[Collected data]
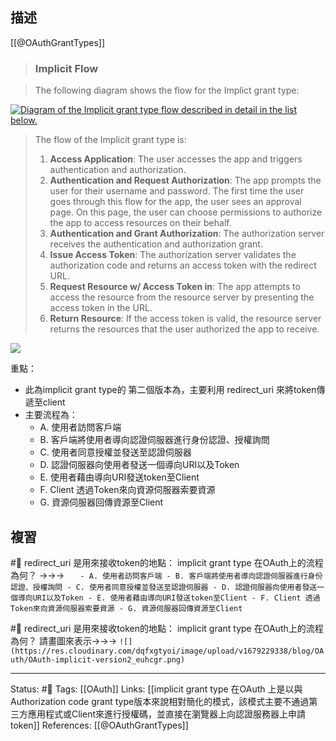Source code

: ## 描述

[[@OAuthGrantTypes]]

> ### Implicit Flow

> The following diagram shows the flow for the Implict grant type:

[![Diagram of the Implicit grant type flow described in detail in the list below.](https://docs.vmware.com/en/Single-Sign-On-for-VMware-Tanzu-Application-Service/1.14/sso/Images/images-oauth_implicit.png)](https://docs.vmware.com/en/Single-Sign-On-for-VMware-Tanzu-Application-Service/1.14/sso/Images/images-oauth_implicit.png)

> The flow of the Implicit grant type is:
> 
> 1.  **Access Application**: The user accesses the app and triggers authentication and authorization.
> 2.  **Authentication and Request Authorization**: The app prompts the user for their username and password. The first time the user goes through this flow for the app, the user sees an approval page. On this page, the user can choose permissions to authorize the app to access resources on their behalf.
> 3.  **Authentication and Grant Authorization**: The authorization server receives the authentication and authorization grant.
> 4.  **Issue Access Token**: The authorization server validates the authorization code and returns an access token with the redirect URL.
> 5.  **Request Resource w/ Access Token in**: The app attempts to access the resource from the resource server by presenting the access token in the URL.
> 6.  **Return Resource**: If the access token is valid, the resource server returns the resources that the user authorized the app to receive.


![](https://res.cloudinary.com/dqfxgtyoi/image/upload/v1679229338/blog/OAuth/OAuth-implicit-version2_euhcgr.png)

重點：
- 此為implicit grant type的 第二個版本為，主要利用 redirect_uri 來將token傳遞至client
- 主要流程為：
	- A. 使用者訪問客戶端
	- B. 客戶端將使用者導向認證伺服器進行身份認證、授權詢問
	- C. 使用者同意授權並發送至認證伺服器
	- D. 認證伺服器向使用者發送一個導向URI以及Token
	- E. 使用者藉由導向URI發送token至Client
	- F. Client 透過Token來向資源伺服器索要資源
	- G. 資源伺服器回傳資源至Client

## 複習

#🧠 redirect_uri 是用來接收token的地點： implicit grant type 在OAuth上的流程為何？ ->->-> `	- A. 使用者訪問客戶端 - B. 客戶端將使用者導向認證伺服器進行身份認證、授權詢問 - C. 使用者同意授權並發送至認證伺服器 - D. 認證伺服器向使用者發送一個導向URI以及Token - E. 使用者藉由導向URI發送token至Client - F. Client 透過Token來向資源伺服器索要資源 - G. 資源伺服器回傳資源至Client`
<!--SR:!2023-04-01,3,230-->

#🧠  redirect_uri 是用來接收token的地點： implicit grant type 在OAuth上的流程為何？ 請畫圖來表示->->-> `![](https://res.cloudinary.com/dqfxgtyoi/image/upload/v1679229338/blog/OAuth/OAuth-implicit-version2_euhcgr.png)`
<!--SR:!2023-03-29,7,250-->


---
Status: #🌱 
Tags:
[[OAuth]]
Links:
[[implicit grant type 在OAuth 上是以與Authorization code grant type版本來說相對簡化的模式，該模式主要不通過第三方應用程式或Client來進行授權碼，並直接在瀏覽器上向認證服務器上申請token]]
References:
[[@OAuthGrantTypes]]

--

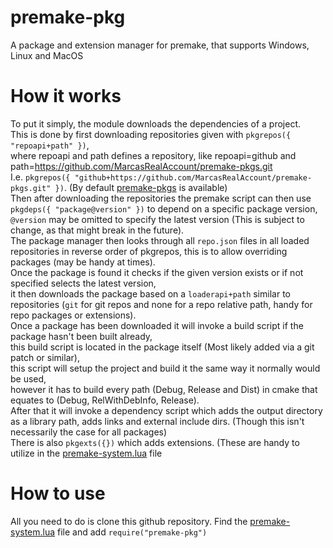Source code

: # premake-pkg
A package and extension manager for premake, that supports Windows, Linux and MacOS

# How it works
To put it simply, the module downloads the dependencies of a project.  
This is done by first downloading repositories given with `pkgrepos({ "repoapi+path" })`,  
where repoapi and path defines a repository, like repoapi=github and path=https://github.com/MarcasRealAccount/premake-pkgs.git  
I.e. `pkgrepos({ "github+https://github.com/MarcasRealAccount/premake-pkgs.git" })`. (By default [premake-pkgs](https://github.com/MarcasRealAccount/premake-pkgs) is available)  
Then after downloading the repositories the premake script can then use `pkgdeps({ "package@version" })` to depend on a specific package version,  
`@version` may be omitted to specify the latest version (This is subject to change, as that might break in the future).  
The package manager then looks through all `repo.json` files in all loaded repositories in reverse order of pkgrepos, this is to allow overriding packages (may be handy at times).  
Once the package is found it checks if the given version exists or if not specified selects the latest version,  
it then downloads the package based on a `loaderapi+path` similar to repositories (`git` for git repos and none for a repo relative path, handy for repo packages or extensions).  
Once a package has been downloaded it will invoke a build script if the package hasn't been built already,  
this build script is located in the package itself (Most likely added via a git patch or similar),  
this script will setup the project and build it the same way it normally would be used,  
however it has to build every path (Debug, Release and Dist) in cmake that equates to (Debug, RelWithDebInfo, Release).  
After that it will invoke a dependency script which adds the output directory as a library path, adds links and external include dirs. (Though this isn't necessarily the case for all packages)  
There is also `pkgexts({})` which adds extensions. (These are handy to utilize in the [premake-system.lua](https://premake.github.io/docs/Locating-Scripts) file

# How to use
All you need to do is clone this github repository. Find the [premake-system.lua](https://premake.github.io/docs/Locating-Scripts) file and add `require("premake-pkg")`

§ **EXERCISE**
Return word for word the lines above from the line with "however it has" to the line with "After that it", including both and leaving out all others.

§ **ANSWER FOR THE TASK**
however it has to build every path (Debug, Release and Dist) in cmake that equates to (Debug, RelWithDebInfo, Release).  
After that it will invoke a dependency script which adds the output directory as a library path, adds links and external include dirs. (Though this isn't necessarily the case for all packages)  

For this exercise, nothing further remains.